Task goal
Work out the count of lines in the entries below that include "match", and write only that count.

Records for processing

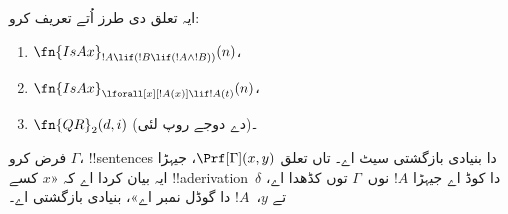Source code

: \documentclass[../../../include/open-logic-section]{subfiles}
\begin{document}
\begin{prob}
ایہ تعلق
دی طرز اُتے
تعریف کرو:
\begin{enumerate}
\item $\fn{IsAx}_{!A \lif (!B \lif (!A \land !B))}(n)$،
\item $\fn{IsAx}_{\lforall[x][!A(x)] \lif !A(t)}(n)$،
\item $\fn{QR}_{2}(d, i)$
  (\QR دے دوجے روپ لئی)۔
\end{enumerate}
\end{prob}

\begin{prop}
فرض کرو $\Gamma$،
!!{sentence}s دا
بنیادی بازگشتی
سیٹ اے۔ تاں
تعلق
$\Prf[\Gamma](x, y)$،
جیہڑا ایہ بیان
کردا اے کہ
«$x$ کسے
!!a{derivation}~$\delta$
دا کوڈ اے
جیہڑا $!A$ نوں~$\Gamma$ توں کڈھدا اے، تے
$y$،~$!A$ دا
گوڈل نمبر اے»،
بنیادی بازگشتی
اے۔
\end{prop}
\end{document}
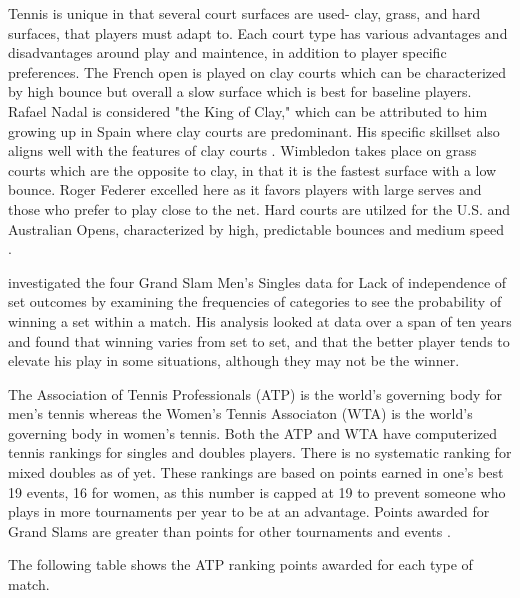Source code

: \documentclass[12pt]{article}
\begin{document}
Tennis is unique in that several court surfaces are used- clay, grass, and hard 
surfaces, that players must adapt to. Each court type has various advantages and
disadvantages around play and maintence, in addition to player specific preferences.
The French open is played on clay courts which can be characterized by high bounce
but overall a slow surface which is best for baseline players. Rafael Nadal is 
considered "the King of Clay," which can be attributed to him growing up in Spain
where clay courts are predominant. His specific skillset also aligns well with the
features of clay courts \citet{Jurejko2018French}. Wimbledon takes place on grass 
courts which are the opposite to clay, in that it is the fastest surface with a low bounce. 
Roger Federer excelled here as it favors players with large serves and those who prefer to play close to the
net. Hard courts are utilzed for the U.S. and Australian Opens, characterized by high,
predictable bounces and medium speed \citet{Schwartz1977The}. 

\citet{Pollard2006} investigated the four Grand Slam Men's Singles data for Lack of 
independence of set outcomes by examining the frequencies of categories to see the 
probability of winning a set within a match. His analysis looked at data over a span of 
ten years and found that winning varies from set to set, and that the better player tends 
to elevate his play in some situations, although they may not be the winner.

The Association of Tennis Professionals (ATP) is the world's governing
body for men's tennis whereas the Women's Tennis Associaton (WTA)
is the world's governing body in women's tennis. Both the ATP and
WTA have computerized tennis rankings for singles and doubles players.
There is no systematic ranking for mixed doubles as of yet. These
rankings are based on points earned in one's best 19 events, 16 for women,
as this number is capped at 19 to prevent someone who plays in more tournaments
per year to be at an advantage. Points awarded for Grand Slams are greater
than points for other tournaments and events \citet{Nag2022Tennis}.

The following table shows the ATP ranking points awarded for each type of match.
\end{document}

Answer to the problem
2